Analyze videos

The platform uses a multimodal approach to analyze videos and generate text, processing visuals, sounds, spoken words, and texts to provide a comprehensive understanding. This method captures nuances that unimodal interpretations might miss, allowing for accurate and context-rich text generation based on video content.

Key features:

  • Multimodal analysis: Processes visuals, sounds, spoken words, and texts for a holistic understanding of video content.
  • Customizable prompts: Allows tailored outputs through instructive, descriptive, or question-based prompts.
  • Flexible text generation: Supports various tasks, including summarization, chaptering, and open-ended text generation.

Use cases:

  • Content structuring: Organize and structure content for e-learning platforms to improve usability.
  • SEO optimization: Optimize content to rank higher in search engine results.
  • Highlight creation: Create short, engaging video clips for media and broadcasting.
  • Incident reporting: Record and report incidents for security and law enforcement purposes.

For details on how your usage is measured and billed, see the Pricing page.

Key concepts

This section explains the key concepts and terminology used in this guide:

  • Asset: Your uploaded content. Once created, you can reference the same asset across multiple operations without uploading the file again.
  • Analysis task: An asynchronous operation for processing your video and generating text. Contains a status and the resulting text when complete.

Workflow

This guide shows how to upload your video as an asset and analyze it asynchronously.
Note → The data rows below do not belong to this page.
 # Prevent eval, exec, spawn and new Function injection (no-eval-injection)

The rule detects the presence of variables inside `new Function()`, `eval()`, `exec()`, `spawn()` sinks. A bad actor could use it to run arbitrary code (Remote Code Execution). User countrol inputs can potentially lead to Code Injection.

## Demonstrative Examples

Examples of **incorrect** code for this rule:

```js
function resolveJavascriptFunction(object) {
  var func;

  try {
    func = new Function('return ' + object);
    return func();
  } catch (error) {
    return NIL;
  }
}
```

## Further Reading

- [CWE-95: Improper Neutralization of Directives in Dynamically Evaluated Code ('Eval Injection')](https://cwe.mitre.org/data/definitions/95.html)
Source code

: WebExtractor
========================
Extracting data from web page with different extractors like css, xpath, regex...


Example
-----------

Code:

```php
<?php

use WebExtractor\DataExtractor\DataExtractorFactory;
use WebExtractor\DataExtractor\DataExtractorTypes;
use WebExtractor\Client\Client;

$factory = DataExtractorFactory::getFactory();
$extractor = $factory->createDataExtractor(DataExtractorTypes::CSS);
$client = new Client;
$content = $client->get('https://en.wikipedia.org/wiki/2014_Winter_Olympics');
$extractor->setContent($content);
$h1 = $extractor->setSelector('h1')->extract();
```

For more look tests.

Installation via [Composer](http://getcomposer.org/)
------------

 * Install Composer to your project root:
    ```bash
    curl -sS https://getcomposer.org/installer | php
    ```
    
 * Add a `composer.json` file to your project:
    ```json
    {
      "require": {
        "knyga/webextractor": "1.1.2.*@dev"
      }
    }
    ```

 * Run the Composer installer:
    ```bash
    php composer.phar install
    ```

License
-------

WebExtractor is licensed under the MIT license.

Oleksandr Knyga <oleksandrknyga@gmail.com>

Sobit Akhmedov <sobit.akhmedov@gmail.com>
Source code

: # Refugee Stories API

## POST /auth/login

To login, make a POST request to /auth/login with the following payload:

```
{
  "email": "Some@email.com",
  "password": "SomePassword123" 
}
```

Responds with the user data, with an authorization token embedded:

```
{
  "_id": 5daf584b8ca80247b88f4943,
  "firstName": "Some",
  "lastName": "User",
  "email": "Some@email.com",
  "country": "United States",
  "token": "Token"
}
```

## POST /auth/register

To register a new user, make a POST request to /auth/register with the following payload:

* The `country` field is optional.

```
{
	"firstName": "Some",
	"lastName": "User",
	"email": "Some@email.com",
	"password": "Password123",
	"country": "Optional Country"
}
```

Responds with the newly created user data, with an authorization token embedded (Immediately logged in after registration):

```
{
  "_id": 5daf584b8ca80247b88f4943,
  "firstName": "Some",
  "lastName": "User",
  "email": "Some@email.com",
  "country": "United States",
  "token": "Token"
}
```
You can also pass a URL or base64-encoded data directly to the analysis call instead of creating an asset.

For videos under 1 hour, synchronous processing returns results immediately without polling and also supports streaming responses. For details, see the Short videos (synchronous) section.

Both modes accept the same input formats (asset ID, URL, or base64). For a full comparison, see Processing modes.

Customize text generation

You can configure the temperature to control output randomness, set the maximum token limit, and request structured JSON responses for programmatic processing.

Prerequisites

  • To use the platform, you need an API key:

    1

    If you don’t have an account, sign up for a free account.

    2

    Go to the API Keys page.

    3

    If you need to create a new key, select the Create API Key button. Enter a name and set the expiration period. The default is 12 months.

    4

    Select the Copy icon next to your key to copy it to your clipboard.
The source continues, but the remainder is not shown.